Vu le faible nombre de bâtiments fabriqués, le dossier définition n'est clos seulement que lorsque le bâtiment flotte et a achévé ses essais en mer. La logistique est également très importante. Lorsqu'un bateau est livré, il doit comporter tous les composants pour le réparer et être autonome. En outre, les évolutions sont permanentes et il faut vérifier si elles ont un impact sur l'industrialisation ou la fabrication.

À l'issue de son projet, fin 2005, DCNS a choisi PTC autour de la solution Windchill. La question se posait pour DCNS de continuer avec le même éditeur. « Nous avons consulté l'ensemble des fournisseurs, les grands comme les petits éditeurs, explique Charles Cultien. Les petits ne convenaient pas et il n'était pas pensable de prendre un autre grand. Nous avons donc conservé la solution PTC. »

Faciliter le dialogue entre tous les systèmes

Une structure de pilotage de projet de système d'information a été mise en place. Celui-ci devait comprendre la formation, la reprise des données, la suppression des anciennes applications, les investissements matériels... Les intégrateurs ont été consultés en juin 2007 pour faire le déploiement et le lancement du projet de la façon la plus transparente possible, sans arrêter les ventes. L'un des enjeux de ce projet est de supprimer définitivement les anciens outils, ce qui oblige à déterrer les données de 1994, de les rendre propres et de les rentrer dans le nouvel outil. Le lancement du projet a eu lieu en octobre pour un déploiement en 2008-2009.

DCNS doit travailler avec d'autres entités comme Thales, mais aussi des partenaires et des collègues indiens, pakistanais ou hongrois, ayant des systèmes de tout niveau, et doit donc être capable de dialoguer et d'être compris des autres, surtout s'ils ont de tout petits systèmes, genre tableur ou petit PLM. « Notre système est structuré, mais n'est pas complètement agile », constate Charles Cultien. C'est l'un des axes de développement.

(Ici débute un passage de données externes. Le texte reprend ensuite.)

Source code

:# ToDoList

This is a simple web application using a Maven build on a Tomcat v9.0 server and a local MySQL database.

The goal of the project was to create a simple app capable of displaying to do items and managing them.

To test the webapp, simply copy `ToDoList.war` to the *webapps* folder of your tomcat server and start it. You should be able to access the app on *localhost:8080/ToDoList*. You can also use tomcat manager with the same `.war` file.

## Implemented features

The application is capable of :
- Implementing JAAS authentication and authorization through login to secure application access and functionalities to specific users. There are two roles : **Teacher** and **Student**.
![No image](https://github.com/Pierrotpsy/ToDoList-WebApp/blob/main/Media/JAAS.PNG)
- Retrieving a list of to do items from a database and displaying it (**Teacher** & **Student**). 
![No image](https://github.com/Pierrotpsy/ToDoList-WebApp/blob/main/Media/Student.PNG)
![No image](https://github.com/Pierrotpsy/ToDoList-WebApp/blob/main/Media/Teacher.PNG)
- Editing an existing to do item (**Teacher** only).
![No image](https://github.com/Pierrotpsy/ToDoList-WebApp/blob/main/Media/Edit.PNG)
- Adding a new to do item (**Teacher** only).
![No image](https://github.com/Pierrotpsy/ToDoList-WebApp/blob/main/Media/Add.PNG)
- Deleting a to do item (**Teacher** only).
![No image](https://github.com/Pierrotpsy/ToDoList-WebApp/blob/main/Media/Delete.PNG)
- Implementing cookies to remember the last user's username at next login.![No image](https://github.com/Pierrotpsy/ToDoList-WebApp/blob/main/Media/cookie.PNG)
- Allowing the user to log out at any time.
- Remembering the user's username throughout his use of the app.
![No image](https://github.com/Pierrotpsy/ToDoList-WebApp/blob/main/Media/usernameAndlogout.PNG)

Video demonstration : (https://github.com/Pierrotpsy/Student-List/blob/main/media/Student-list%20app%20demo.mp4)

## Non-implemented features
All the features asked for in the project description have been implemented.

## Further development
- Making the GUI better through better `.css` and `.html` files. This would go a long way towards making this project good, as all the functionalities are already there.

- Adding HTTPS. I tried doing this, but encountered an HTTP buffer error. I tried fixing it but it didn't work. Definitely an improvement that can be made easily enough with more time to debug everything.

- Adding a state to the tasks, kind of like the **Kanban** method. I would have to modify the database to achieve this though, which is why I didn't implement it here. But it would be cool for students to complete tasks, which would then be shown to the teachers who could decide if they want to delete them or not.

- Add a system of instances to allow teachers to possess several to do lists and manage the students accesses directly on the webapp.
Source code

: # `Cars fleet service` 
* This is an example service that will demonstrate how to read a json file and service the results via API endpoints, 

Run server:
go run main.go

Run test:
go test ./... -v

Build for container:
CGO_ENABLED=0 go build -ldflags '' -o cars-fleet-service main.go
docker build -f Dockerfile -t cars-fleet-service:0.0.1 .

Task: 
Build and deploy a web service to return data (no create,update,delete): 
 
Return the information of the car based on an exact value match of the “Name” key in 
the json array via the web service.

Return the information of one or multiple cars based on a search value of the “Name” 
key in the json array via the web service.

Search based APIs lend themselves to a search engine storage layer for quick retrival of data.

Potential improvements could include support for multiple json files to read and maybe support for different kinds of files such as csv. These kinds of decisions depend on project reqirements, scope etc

Dans le choix du progiciel, une version X est proposée avec de nombreuses briques : gestion des utilisateurs, GEID, messagerie... Tout le travail est de choisir les bonnes briques. Ainsi, les gens des navires armés ont choisi la version 8 de l'outil, parce qu'il y avait une contrainte forte de délai et que le câblage ressemblait aux deux blocs précédents.

L'ENTREPRISE

- Ensemblier intégrateur de navires armés complets, il assure la conception, la réalisation et le maintien en condition opérationnelle de tout ou partie d'appareils propulsifs classiques et nucléaires pour les bâtiments de surface et les sous-marins. - 13 300 collaborateurs - 2,7 milliards d'euros de chiffre d'affaires en 2006

Les conseils deCHARLES CULTIEN,

responsable SI/SGDT de DCNS Propulsion.

> Attention à la reprise des données lorsque l'on veut supprimer les anciens outils. > Privilégier la pérennité sur les fonctions offertes immédiatement. > Garder toujours une capacité d'ouverture.

LE PROBLÈME

- Travailler avec des données sûres et des références communes.

La solution

- Le logiciel Windchill de PTC. - Des stations de travail, des PC.

Les bénéfices

- Rationalisation de tous les systèmes de gestion de données techniques. - Diminution des coûts de non-qualité liés aux données techniques. - Apport d'un lien CAO mécanique avec le PLM (parties méthodes). - Maîtrise des coûts estimatifs du procédé.